Earth System Science Education (ESSE) at Lehigh University
is a Web site designed to promote ESSE for entry level college students and
advanced high school students. This site contains instructional modules, laboratories,
and tools designed to promote inquiry-based learning. The materials emphasize
data analysis skills and understanding real-world applications. The modules
can be used alone or with companion lecture, laboratory, or field components.
The modules have been validated and field-tested in the classroom.
Instructional module descriptions:
How Does the Carbon Cycle
Work?
Carbon is an important global biogeochemical cycle, essential for Earth System
Science understanding and relevant for global citizenship.

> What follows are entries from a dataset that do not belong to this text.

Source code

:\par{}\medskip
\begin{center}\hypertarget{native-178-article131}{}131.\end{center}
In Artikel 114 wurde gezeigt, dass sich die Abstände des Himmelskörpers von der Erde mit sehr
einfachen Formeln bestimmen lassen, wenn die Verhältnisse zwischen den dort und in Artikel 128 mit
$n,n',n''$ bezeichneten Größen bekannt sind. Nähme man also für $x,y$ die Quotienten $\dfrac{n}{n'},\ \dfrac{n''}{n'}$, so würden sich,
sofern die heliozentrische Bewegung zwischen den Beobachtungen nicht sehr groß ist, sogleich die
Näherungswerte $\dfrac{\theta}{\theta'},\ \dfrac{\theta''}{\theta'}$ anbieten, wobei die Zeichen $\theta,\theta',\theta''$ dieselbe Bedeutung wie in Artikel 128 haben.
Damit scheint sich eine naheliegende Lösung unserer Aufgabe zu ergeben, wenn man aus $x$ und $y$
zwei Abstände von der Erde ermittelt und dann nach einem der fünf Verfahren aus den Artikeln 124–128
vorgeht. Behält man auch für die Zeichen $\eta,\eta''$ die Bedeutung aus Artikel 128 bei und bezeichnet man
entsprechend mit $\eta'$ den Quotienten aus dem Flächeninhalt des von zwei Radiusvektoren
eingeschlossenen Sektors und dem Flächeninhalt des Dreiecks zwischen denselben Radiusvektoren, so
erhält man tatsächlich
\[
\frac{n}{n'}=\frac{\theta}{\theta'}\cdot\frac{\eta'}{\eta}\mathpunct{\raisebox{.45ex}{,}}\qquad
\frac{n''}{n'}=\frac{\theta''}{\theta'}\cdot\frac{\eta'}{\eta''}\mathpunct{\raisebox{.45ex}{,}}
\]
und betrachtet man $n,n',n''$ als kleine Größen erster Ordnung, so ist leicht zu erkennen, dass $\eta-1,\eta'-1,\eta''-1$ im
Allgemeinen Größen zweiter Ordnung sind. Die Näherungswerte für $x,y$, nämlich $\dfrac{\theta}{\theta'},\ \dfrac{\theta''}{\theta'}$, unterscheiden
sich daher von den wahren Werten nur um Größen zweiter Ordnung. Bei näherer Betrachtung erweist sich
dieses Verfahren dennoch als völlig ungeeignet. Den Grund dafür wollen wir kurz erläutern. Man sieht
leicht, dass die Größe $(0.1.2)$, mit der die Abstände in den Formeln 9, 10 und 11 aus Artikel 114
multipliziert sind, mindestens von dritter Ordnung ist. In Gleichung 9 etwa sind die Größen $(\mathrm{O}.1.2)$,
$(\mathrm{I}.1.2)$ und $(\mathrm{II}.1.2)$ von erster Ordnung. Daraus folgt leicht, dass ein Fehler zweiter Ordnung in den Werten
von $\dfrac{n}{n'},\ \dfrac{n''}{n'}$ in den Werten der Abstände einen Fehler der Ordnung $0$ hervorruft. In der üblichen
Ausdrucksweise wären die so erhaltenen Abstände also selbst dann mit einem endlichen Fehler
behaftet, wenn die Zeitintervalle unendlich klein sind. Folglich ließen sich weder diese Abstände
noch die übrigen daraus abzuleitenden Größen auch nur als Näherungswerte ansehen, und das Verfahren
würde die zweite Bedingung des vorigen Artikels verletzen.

In the module, learners
understand the components of the carbon cycle in the terrestrial biosphere,
hydrosphere and geosphere, and examine human impacts on the carbon cycle.
Remote Sensing:
Remote sensing is a key tool for understanding our environment and how it changes.
It can also be used to determine land cover/land use distributions and quantities
over very large (local watershed to continental and global) areas. In the remote
sensing module, learners develop skills in spatial data analyses and visualization.

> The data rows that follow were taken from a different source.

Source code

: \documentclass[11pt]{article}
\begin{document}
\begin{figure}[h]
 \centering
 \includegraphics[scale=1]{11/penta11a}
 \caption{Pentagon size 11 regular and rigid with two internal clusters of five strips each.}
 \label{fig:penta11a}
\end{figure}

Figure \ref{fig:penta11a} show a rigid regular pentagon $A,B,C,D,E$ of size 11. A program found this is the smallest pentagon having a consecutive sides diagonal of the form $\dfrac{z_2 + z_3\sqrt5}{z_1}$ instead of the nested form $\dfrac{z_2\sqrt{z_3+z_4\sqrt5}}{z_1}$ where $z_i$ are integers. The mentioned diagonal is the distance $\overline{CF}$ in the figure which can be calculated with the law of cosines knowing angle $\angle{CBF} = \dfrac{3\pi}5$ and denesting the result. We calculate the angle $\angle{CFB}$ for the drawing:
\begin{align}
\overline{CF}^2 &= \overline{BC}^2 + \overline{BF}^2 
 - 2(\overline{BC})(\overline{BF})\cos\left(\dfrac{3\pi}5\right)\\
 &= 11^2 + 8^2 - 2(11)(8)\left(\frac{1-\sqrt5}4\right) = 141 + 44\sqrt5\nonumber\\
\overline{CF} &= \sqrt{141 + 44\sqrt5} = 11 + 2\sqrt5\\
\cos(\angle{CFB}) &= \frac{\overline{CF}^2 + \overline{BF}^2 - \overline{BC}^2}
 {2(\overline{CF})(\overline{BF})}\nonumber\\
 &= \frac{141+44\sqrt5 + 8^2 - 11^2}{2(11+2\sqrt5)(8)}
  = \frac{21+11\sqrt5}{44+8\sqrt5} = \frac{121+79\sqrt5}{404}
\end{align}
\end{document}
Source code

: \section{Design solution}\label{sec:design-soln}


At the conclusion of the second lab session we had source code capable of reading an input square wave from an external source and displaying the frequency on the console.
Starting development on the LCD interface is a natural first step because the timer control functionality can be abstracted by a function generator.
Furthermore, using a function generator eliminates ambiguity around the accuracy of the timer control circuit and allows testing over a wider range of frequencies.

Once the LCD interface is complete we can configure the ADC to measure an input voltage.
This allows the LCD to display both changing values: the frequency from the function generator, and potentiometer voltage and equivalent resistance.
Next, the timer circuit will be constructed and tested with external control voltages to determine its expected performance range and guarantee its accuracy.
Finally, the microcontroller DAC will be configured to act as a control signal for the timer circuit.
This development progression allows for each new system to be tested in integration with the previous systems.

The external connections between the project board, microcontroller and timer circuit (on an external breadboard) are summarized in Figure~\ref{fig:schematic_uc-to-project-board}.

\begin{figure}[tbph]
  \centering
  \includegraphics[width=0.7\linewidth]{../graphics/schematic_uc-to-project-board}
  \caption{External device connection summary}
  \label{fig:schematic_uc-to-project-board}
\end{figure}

The Remote Sensing module can be used alone, or with the carbon cycle module,
within or outside the classroom. Accompanying case studies Pennsylvania
Sprawl and Melting
Glaciers provide examples of how remote sensing techniques are being
applied to study changes within our environment.
Pennsylvania Sprawl
Pennsylvania Sprawl is a case study that introduces learners to the
application of remote sensing for the study of changing land use patterns using
an example of farmland loss to urbanization in the Little Lehigh Creek watershed.

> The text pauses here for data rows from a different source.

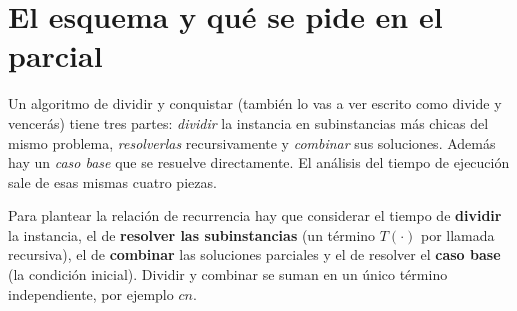 
\newcommand{\dycmas}[1]{\par\smallskip{\color{acento}\rule[0.15em]{0.9em}{1.4pt}}\hspace{0.35em}#1}


\section{El esquema y qué se pide en el parcial}

Un algoritmo de dividir y conquistar (también lo vas a ver escrito como divide y vencerás) tiene tres partes: \emph{dividir} la instancia en subinstancias más chicas del mismo problema, \emph{resolverlas} recursivamente y \emph{combinar} sus soluciones. Además hay un \emph{caso base} que se resuelve directamente. El análisis del tiempo de ejecución sale de esas mismas cuatro piezas.

\begin{resultado}
Para plantear la relación de recurrencia hay que considerar el tiempo de \textbf{dividir} la instancia, el de \textbf{resolver las subinstancias} (un término $T(\cdot)$ por llamada recursiva), el de \textbf{combinar} las soluciones parciales y el de resolver el \textbf{caso base} (la condición inicial). Dividir y combinar se suman en un único término independiente, por ejemplo $cn$.
\end{resultado}

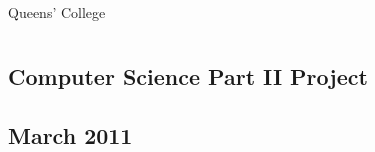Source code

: \thispagestyle{empty}

\begin{flushright}
    \myName
    
    Queens' College
\end{flushright}

\bigskip

\begingroup
    \thispagestyle{empty}
    \let\clearpage\relax
    \let\cleardoublepage\relax
    \let\cleardoublepage\relax
    \thispagestyle{empty}
    \chapter*{\myTitle }
    
    \section*{Computer Science Part II Project}
    
    \section*{March 2011}
    \thispagestyle{empty}
\endgroup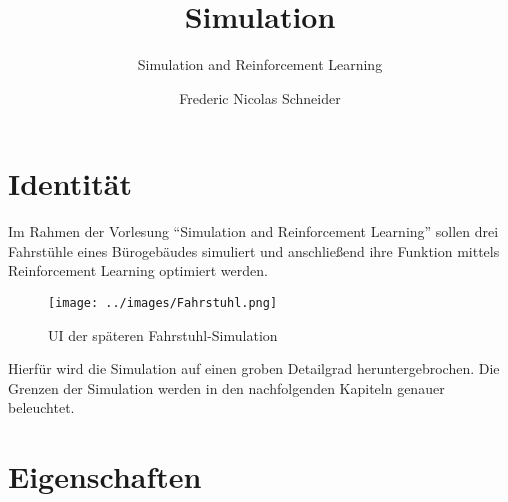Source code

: \documentclass[envcountsame, envcountchap, deutsch]{i-studis}
\begin{document}
\title{Simulation}
\subtitle{Simulation and Reinforcement Learning}

\author{Frederic Nicolas Schneider}


\address{Trier}


\mytitlepage

\frontmatter
\tableofcontents										%


\mainmatter
\newpage

\hypertarget{identituxe4t}{%
\chapter{Identität}\label{identituxe4t}}

Im Rahmen der Vorlesung ``Simulation and Reinforcement Learning'' sollen
drei Fahrstühle eines Bürogebäudes simuliert und anschließend ihre
Funktion mittels Reinforcement Learning optimiert werden.

\begin{figure}
\centering
\texttt{[image: ../images/Fahrstuhl.png]}
\caption{UI der späteren Fahrstuhl-Simulation}
\end{figure}

Hierfür wird die Simulation auf einen groben Detailgrad
heruntergebrochen. Die Grenzen der Simulation werden in den
nachfolgenden Kapiteln genauer beleuchtet.

\hypertarget{eigenschaften}{%
\chapter{Eigenschaften}\label{eigenschaften}}
\end{document}
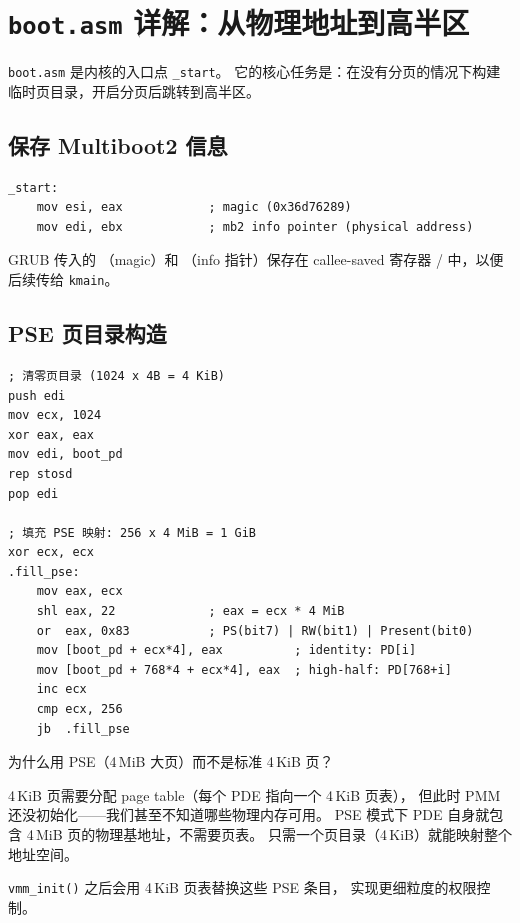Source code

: \section{\texttt{boot.asm} 详解：从物理地址到高半区}

\texttt{boot.asm} 是内核的入口点 \texttt{\_start}。
它的核心任务是：在没有分页的情况下构建临时页目录，开启分页后跳转到高半区。

\subsection{保存 Multiboot2 信息}

\begin{lstlisting}[style=nasmstyle]
_start:
    mov esi, eax            ; magic (0x36d76289)
    mov edi, ebx            ; mb2 info pointer (physical address)
\end{lstlisting}

GRUB 传入的 （magic）和 （info 指针）保存在 callee-saved
寄存器 / 中，以便后续传给 \texttt{kmain}。

\subsection{PSE 页目录构造}

\begin{lstlisting}[style=nasmstyle]
; 清零页目录 (1024 x 4B = 4 KiB)
push edi
mov ecx, 1024
xor eax, eax
mov edi, boot_pd
rep stosd
pop edi

; 填充 PSE 映射: 256 x 4 MiB = 1 GiB
xor ecx, ecx
.fill_pse:
    mov eax, ecx
    shl eax, 22             ; eax = ecx * 4 MiB
    or  eax, 0x83           ; PS(bit7) | RW(bit1) | Present(bit0)
    mov [boot_pd + ecx*4], eax          ; identity: PD[i]
    mov [boot_pd + 768*4 + ecx*4], eax  ; high-half: PD[768+i]
    inc ecx
    cmp ecx, 256
    jb  .fill_pse
\end{lstlisting}

\begin{whybox}
为什么用 PSE（4\,MiB 大页）而不是标准 4\,KiB 页？

4\,KiB 页需要分配 page table（每个 PDE 指向一个 4\,KiB 页表），
但此时 PMM 还没初始化——我们甚至不知道哪些物理内存可用。
PSE 模式下 PDE 自身就包含 4\,MiB 页的物理基地址，不需要页表。
只需一个页目录（4\,KiB）就能映射整个地址空间。

\texttt{vmm\_init()} 之后会用 4\,KiB 页表替换这些 PSE 条目，
实现更细粒度的权限控制。
\end{whybox}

The Little Lehigh Creek watershed is situated on the western end of the city
of Allentown, Pennsylvania. Utilizing both historic aerial photographs and modern
satellite imagery of the Little Lehigh Creek watershed, the case study quantifies
the visible change of the landscape and connects land use change to the resultant
environmental impacts, such as the loss of carbon dioxide sequestration within
agricultural soils.
Melting Glaciers
Melting Glaciers is a case study that introduces learners to the application
of remote sensing for the study of environmental change within the climate sensitive
system of a tropical alpine glacier. Satellite imagery of the Quesillococha
Glacier, located within the central Andes of Peru, exemplifies the use of remote
sensing to record yearly changes in snow melt at high elevations. This case
study highlights the ability of scientists to utilize remote sensing within
isolated and challenging terrain, locations which are scientifically important
yet ground-based study would be prohibitive.